■ How to complete this task
Scan the records for the string "dicitur", then copy each line that has it.

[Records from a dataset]

+ + + + + + +

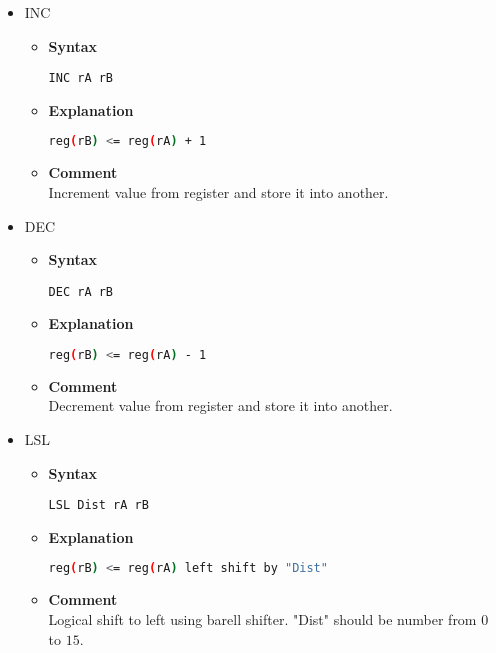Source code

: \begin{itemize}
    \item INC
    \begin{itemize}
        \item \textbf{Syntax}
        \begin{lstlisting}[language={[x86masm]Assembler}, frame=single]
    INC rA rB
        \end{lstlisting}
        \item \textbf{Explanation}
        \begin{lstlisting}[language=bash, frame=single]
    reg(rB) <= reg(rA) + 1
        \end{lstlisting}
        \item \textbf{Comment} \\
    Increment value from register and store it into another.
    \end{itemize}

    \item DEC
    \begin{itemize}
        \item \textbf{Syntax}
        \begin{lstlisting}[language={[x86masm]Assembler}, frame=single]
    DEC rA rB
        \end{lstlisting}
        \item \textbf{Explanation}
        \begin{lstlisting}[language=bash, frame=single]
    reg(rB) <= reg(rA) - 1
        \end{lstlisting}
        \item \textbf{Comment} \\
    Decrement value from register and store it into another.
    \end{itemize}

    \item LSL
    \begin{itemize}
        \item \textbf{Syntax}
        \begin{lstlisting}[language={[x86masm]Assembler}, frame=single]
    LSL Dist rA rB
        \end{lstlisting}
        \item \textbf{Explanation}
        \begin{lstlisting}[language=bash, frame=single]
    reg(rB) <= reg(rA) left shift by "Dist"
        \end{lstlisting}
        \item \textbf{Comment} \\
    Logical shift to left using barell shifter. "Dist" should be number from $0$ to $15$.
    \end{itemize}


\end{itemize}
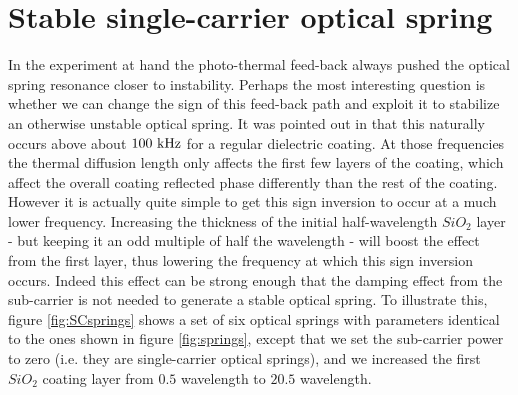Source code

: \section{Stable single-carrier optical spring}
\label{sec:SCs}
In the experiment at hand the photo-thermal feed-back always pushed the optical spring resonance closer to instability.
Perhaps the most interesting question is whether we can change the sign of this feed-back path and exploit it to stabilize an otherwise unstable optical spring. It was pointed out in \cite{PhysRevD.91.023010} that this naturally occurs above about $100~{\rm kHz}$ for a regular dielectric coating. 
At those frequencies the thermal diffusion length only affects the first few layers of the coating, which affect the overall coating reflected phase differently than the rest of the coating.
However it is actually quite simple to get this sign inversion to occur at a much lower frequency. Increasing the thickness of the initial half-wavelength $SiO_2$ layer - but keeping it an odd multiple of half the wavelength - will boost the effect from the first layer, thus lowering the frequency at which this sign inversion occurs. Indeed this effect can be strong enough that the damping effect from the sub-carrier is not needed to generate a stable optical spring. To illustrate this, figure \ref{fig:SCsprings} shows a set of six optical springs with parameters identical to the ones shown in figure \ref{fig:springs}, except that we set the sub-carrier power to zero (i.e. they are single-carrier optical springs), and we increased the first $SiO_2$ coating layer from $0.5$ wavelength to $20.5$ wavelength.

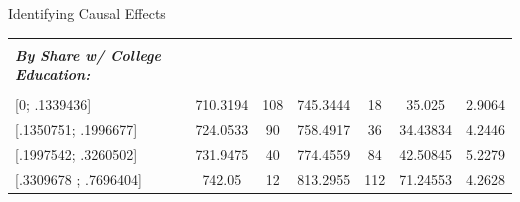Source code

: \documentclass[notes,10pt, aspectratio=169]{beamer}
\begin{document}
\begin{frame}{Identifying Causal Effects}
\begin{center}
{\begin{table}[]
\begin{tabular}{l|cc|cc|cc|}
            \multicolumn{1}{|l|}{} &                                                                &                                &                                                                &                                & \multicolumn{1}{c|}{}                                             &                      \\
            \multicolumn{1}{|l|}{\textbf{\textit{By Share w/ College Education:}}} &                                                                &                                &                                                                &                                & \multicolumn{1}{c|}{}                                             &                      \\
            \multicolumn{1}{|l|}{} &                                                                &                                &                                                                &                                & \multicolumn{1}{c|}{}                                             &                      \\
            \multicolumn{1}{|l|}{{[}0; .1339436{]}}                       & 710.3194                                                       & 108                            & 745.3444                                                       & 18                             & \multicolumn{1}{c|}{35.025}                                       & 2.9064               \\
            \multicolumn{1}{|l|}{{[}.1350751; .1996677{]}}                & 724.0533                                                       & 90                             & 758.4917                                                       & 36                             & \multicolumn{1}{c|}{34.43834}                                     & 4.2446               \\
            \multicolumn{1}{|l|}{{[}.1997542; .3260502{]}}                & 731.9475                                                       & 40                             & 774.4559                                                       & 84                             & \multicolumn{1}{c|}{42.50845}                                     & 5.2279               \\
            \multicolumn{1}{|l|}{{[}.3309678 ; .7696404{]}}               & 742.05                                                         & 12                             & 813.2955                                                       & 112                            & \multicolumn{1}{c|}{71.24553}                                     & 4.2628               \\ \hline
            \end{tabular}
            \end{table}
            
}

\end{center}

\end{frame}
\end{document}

+ + + + + + +

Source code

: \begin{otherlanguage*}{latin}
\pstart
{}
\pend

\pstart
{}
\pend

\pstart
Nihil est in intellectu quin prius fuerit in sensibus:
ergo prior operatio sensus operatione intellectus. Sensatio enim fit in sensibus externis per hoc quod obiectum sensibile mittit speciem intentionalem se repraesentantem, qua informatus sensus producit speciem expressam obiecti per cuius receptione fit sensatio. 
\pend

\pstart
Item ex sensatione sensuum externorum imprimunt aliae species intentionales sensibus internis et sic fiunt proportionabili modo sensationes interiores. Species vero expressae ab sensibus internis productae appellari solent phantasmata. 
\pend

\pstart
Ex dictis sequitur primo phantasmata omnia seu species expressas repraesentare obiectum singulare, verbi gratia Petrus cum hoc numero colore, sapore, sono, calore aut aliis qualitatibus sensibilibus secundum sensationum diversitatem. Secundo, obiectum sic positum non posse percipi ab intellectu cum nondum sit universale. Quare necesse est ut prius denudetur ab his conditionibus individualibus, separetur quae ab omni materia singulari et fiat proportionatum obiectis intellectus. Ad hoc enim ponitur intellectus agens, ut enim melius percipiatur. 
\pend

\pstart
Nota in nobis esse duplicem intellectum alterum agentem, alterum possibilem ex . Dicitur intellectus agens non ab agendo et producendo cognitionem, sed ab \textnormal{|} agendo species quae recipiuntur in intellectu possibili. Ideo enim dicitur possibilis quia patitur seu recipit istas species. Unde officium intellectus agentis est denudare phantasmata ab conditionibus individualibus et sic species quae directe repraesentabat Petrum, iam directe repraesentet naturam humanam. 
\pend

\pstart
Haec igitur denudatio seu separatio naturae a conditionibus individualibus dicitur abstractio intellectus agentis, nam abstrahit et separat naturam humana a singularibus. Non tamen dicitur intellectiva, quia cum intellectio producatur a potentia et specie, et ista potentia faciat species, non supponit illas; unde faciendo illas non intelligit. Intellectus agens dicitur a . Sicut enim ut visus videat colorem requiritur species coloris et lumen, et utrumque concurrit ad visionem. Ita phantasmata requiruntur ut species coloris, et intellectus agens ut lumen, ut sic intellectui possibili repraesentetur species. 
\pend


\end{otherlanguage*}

+ + + + + + +

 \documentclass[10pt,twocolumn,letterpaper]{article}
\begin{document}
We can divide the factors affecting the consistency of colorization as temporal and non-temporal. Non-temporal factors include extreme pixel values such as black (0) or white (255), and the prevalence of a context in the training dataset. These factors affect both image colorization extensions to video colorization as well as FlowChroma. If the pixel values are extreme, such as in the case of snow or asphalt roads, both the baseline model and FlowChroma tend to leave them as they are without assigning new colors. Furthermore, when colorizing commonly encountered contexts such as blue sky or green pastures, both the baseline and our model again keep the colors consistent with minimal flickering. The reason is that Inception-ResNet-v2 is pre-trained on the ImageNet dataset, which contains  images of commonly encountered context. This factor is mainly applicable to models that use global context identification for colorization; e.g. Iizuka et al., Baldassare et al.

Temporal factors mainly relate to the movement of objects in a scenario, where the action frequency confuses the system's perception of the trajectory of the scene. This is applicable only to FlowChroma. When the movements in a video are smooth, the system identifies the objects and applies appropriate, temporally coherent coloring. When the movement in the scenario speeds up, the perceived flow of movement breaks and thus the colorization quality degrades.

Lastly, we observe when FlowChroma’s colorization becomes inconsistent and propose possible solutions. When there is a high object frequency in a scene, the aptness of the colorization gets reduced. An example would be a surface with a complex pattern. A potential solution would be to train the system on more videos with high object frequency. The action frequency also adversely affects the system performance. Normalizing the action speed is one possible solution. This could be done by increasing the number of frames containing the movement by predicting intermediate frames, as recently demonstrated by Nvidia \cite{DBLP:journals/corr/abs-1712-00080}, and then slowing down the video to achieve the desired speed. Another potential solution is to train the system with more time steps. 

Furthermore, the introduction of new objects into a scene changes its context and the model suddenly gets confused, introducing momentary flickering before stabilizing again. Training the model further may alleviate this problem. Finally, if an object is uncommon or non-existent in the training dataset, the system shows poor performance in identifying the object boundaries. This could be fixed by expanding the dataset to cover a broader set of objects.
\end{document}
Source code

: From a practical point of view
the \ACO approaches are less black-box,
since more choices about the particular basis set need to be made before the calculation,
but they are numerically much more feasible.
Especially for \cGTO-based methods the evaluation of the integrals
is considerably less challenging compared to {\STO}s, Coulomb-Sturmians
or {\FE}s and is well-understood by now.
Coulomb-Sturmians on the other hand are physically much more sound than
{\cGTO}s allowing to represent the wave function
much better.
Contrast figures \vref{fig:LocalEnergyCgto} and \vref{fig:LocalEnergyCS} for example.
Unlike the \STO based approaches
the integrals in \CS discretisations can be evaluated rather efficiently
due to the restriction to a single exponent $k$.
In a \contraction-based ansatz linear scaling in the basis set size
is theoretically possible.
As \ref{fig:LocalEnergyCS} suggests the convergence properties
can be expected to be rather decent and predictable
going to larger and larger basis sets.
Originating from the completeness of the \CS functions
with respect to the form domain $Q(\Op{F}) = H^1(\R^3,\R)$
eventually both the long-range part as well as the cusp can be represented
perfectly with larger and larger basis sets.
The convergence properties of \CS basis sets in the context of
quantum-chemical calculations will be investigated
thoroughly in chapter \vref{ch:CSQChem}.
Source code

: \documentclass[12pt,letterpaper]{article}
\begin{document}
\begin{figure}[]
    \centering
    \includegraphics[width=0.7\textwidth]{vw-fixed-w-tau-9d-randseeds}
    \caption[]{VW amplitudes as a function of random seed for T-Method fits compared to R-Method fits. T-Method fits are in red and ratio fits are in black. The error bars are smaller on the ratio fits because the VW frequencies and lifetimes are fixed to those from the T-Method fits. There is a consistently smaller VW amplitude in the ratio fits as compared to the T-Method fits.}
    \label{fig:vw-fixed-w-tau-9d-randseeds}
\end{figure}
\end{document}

+ + + + + + +

■ Reply to the task
Nota in nobis esse duplicem intellectum alterum agentem, alterum possibilem ex . Dicitur intellectus agens non ab agendo et producendo cognitionem, sed ab \textnormal{|} agendo species quae recipiuntur in intellectu possibili. Ideo enim dicitur possibilis quia patitur seu recipit istas species. Unde officium intellectus agentis est denudare phantasmata ab conditionibus individualibus et sic species quae directe repraesentabat Petrum, iam directe repraesentet naturam humanam. 
Haec igitur denudatio seu separatio naturae a conditionibus individualibus dicitur abstractio intellectus agentis, nam abstrahit et separat naturam humana a singularibus. Non tamen dicitur intellectiva, quia cum intellectio producatur a potentia et specie, et ista potentia faciat species, non supponit illas; unde faciendo illas non intelligit. Intellectus agens dicitur a . Sicut enim ut visus videat colorem requiritur species coloris et lumen, et utrumque concurrit ad visionem. Ita phantasmata requiruntur ut species coloris, et intellectus agens ut lumen, ut sic intellectui possibili repraesentetur species. 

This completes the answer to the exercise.